Although CLA caused a reduction in both body weight and fat mass10, CLA did not improve markers of glycemic control, insulin sensitivity, inflammation or blood lipids. This may be due to an inadequate loss of body weight or body fat in the 16 week treatment period. CLA induced a 1.1 kg, or 1.1% body weight loss and a 1.3 kg, or 3.2% fat mass reduction2, which is smaller than the 5% body weight loss recommended for improved glycemic control4. In another study which resulted in no detectable changes in body composition, supplementation with 3.0 grams of mixed-isomer CLA for 8 weeks worsened markers of insulin sensitivity in people with type 2 diabetes17. This difference of results with our study may be due to the length of supplementation. The pre-determined steps statistical model utilized in our study first tests whether a difference exists between weeks 0 and 16 of supplementation. If there is no difference, earlier weeks are not analyzed. However, it is possible that fasting glucose and QUICKI were worsened with CLA supplementation at earlier time points (weeks 4, 8, and 12) and normalized by 16 weeks.

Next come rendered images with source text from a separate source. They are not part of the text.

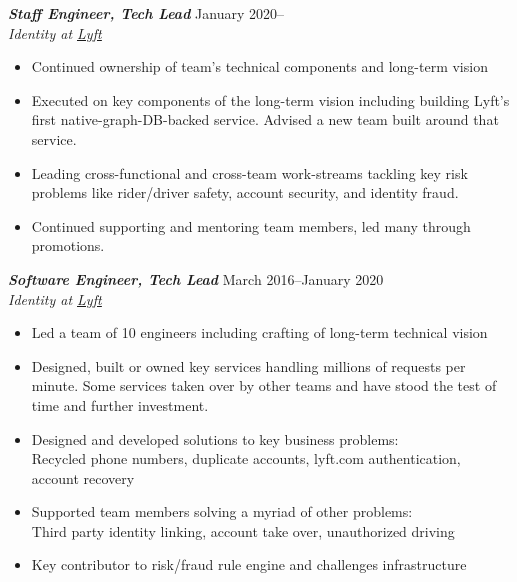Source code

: \documentclass[line,letterpaper]{resume}
\begin{document}
\begin{resume}
    {\sl\textbf{Staff Engineer, Tech Lead}} \hfill January 2020--\\
    \emph{Identity at \underline{\href{https://www.lyft.com/}{Lyft}}}
    \begin{itemize}
        \item Continued ownership of team's technical components and long-term
            vision
        \item Executed on key components of the long-term vision including
            building Lyft's first native-graph-DB-backed service. Advised a new
            team built around that service.
        \item Leading cross-functional and cross-team work-streams tackling key
            risk problems like rider/driver safety, account security, and
            identity fraud.
        \item Continued supporting and mentoring team members, led many through promotions.
    \end{itemize}
    \vspace{6pt}

    {\sl\textbf{Software Engineer, Tech Lead}} \hfill March 2016--January 2020\\
    \emph{Identity at \underline{\href{https://www.lyft.com/}{Lyft}}}
    \begin{itemize}
        \item Led a team of 10 engineers including crafting of long-term technical vision
        \item Designed, built or owned key services handling millions of
            requests per minute. Some services taken over by other teams and
            have stood the test of time and further investment.
        \item Designed and developed solutions to key business problems: \\
            Recycled phone numbers, duplicate accounts, lyft.com authentication,
            account recovery
        \item Supported team members solving a myriad of other problems: \\
            Third party identity linking, account take over, unauthorized driving
        \item Key contributor to risk/fraud rule engine and challenges infrastructure
    \end{itemize}
    \vspace{6pt}


\end{resume}
\end{document}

Contrary to CLA, SAF supplementation improved numerous metabolic endpoints including HbA1c, fasting glucose, insulin sensitivity estimated by QUICKI, HDL cholesterol, CRP, and adiponectin. The dramatic physiological effect of SAF was unexpected because the intake of linoleic acid typically consumed in the American diet is adequate when compared to dietary recommendations. Women in our study reported an average linoleic acid intake of 6.8% (or ~12.6 g/d) of total energy. Adding linoleic acid consumed from the supplements, average intake increased to 9.8% of energy. The Dietary Reference Intake Report has set the acceptable macronutrient distribution range at 5–10% of energy from n-6 PUFA11. Accordingly, subjects in our study were not consuming a sub-optimal amount of linoleic acid before supplementation, nor did supplementation increase linoleic acid consumption beyond what is recommended for a healthy diet. The SAF treatment, consisting primarily of linoleic acid (18:2n6), was a minor amount of added oil (8 g or ~1 2/3 tsp), making this addition to the diet achievable on a daily basis. These results provide evidence that a small change in dietary behavior to alter the fatty acid content of the diet may improve metabolic parameters in people already consuming what is currently considered to be an adequate amount of dietary linoleic acid.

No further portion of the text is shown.